Lenta, pero dolorosamente, me di cuenta, porque me ayudaron a darme cuenta (yo sola jamás habría podido hacerlo) que mi comportamiento de búsqueda de atención que incluía incluir decir o hacer lo que fuera, con el objetivo de llamar la atención de alguien en particular, o de todos en general, me traía más celos desmedidos, más autoestima enferma, y más desafortunada soledad, que antes. Quería pescar los cumplidos de otros al señalar mis logros; quería obtener la lástima de otros para obtener validación; quería provocar polémica para causar una reacción.


Lo logré. Pero al mismo tiempo, fallé.


Sin embargo ¡cuánto puede crecer el que quiere, y busca, hacerlo!


No quiero decir que he llegado ya a mi terrenal Nirvana personal. Hoy sigo siendo una persona locuaz en esencia, y todavía me encanta hablar casi a gritos, a veces más de lo que los demás me quieren escuchar. Ocasionalmente soy el centro de atención en algún u otro intercambio de ideas, sobre todo entre mi grupo de amigos y familia más cercanos. Pero en todas las circunstancias, te aseguro que me he esforzado por guardar silencio, cuando sé que debo escuchar; créeme que he luchado por evitar dar lecciones, cuando sé que debo consolar; defiendo que he trabajado por no ansiar la superioridad, cuando sé que tengo que ayudar a aligerar la carga de otros u otras.
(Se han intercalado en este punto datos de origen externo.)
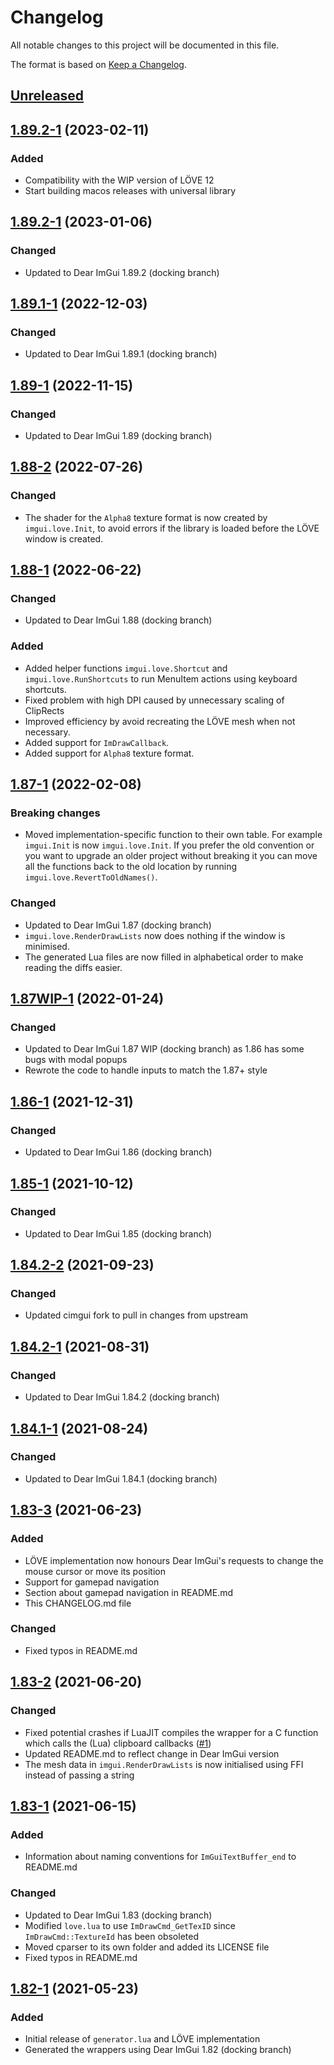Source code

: # Changelog
All notable changes to this project will be documented in this file.

The format is based on [Keep a Changelog](https://keepachangelog.com/en/1.0.0/).

## [Unreleased]

## [1.89.2-1] (2023-02-11)
### Added
- Compatibility with the WIP version of LÖVE 12
- Start building macos releases with universal library

## [1.89.2-1] (2023-01-06)
### Changed
- Updated to Dear ImGui 1.89.2 (docking branch)

## [1.89.1-1] (2022-12-03)
### Changed
- Updated to Dear ImGui 1.89.1 (docking branch)

## [1.89-1] (2022-11-15)
### Changed
- Updated to Dear ImGui 1.89 (docking branch)

## [1.88-2] (2022-07-26)
### Changed
- The shader for the `Alpha8` texture format is now created by `imgui.love.Init`, to avoid errors if the library is loaded before the LÖVE window is created.

## [1.88-1] (2022-06-22)
### Changed
- Updated to Dear ImGui 1.88 (docking branch)

### Added
- Added helper functions `imgui.love.Shortcut` and `imgui.love.RunShortcuts` to run MenuItem actions using keyboard shortcuts.
- Fixed problem with high DPI caused by unnecessary scaling of ClipRects
- Improved efficiency by avoid recreating the LÖVE mesh when not necessary.
- Added support for `ImDrawCallback`.
- Added support for `Alpha8` texture format.

## [1.87-1] (2022-02-08)
### Breaking changes
- Moved implementation-specific function to their own table. For example `imgui.Init` is now `imgui.love.Init`. If you prefer the old convention or you want to upgrade an older project without breaking it you can move all the functions back to the old location by running `imgui.love.RevertToOldNames()`.

### Changed
- Updated to Dear ImGui 1.87 (docking branch)
- `imgui.love.RenderDrawLists` now does nothing if the window is minimised.
- The generated Lua files are now filled in alphabetical order to make reading the diffs easier.

## [1.87WIP-1] (2022-01-24)
### Changed
- Updated to Dear ImGui 1.87 WIP (docking branch) as 1.86 has some bugs with modal popups
- Rewrote the code to handle inputs to match the 1.87+ style

## [1.86-1] (2021-12-31)
### Changed
- Updated to Dear ImGui 1.86 (docking branch)

## [1.85-1] (2021-10-12)
### Changed
- Updated to Dear ImGui 1.85 (docking branch)

## [1.84.2-2] (2021-09-23)
### Changed
- Updated cimgui fork to pull in changes from upstream

## [1.84.2-1] (2021-08-31)
### Changed
- Updated to Dear ImGui 1.84.2 (docking branch)

## [1.84.1-1] (2021-08-24)
### Changed
- Updated to Dear ImGui 1.84.1 (docking branch)

## [1.83-3] (2021-06-23)
### Added
- LÖVE implementation now honours Dear ImGui's requests to change the mouse cursor or move its position
- Support for gamepad navigation
- Section about gamepad navigation in README.md
- This CHANGELOG.md file

### Changed
- Fixed typos in README.md

## [1.83-2] (2021-06-20)
### Changed
- Fixed potential crashes if LuaJIT compiles the wrapper for a C function which calls the (Lua) clipboard callbacks ([#1](https://github.com/apicici/cimgui-love/issues/1))
- Updated README.md to reflect change in Dear ImGui version
- The mesh data in `imgui.RenderDrawLists` is now initialised using FFI instead of passing a string

## [1.83-1] (2021-06-15)
### Added
- Information about naming conventions for `ImGuiTextBuffer_end` to README.md
### Changed
- Updated to Dear ImGui 1.83 (docking branch)
- Modified `love.lua` to use `ImDrawCmd_GetTexID` since `ImDrawCmd::TextureId` has been obsoleted
- Moved cparser to its own folder and added its LICENSE file
- Fixed typos in README.md

## [1.82-1] (2021-05-23)
### Added
- Initial release of `generator.lua` and LÖVE implementation
- Generated the wrappers using Dear ImGui 1.82 (docking branch)

[Unreleased]: https://github.com/apicici/cimgui-love/compare/1.89.2-2...HEAD
[1.89.2-2]: https://github.com/apicici/cimgui-love/compare/1.89.2-1...1.89.2-2
[1.89.2-1]: https://github.com/apicici/cimgui-love/compare/1.89.1-1...1.89.2-1
[1.89.1-1]: https://github.com/apicici/cimgui-love/compare/1.89-1...1.89.1-1
[1.89-1]: https://github.com/apicici/cimgui-love/compare/1.88-2...1.89-1
[1.88-2]: https://github.com/apicici/cimgui-love/compare/1.88-1...1.88-2
[1.88-1]: https://github.com/apicici/cimgui-love/compare/1.87-1...1.88-1
[1.87-1]: https://github.com/apicici/cimgui-love/compare/1.87WIP-1...1.87-1
[1.87WIP-1]: https://github.com/apicici/cimgui-love/compare/1.86-1...1.87WIP-1
[1.86-1]: https://github.com/apicici/cimgui-love/compare/1.85-1...1.86-1
[1.85-1]: https://github.com/apicici/cimgui-love/compare/1.84.2-2...1.85-1
[1.84.2-2]: https://github.com/apicici/cimgui-love/compare/1.84.2-1...1.84.2-2
[1.84.2-1]: https://github.com/apicici/cimgui-love/compare/1.84.1-1...1.84.2-1
[1.84.1-1]: https://github.com/apicici/cimgui-love/compare/1.83-3...1.84.1-1
[1.83-3]: https://github.com/apicici/cimgui-love/compare/1.83-2...1.83-3
[1.83-2]: https://github.com/apicici/cimgui-love/compare/1.83-1...1.83-2
[1.83-1]: https://github.com/apicici/cimgui-love/compare/1.82-1...1.83-1
[1.82-1]: https://github.com/apicici/cimgui-love/releases/tag/1.82-1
Tampoco quiero decir que ya he alcanzado la felicidad completa. Desde mi muy humilde punto de vista, la felicidad, que se forma de a poco en unas cosas u otras, se dará cuando exista el muy difícil equilibrio entre callar y escuchar, ver y hablar, sentir y actuar. También se dará cuando aprendamos a apoyarnos conscientemente en nosotros mismos, o sea, cuando sintamos y podamos afirmar que hay una clara conexión con la vida que fluye dentro y fuera de nuestras conciencias.


Discretamente,

Miss V.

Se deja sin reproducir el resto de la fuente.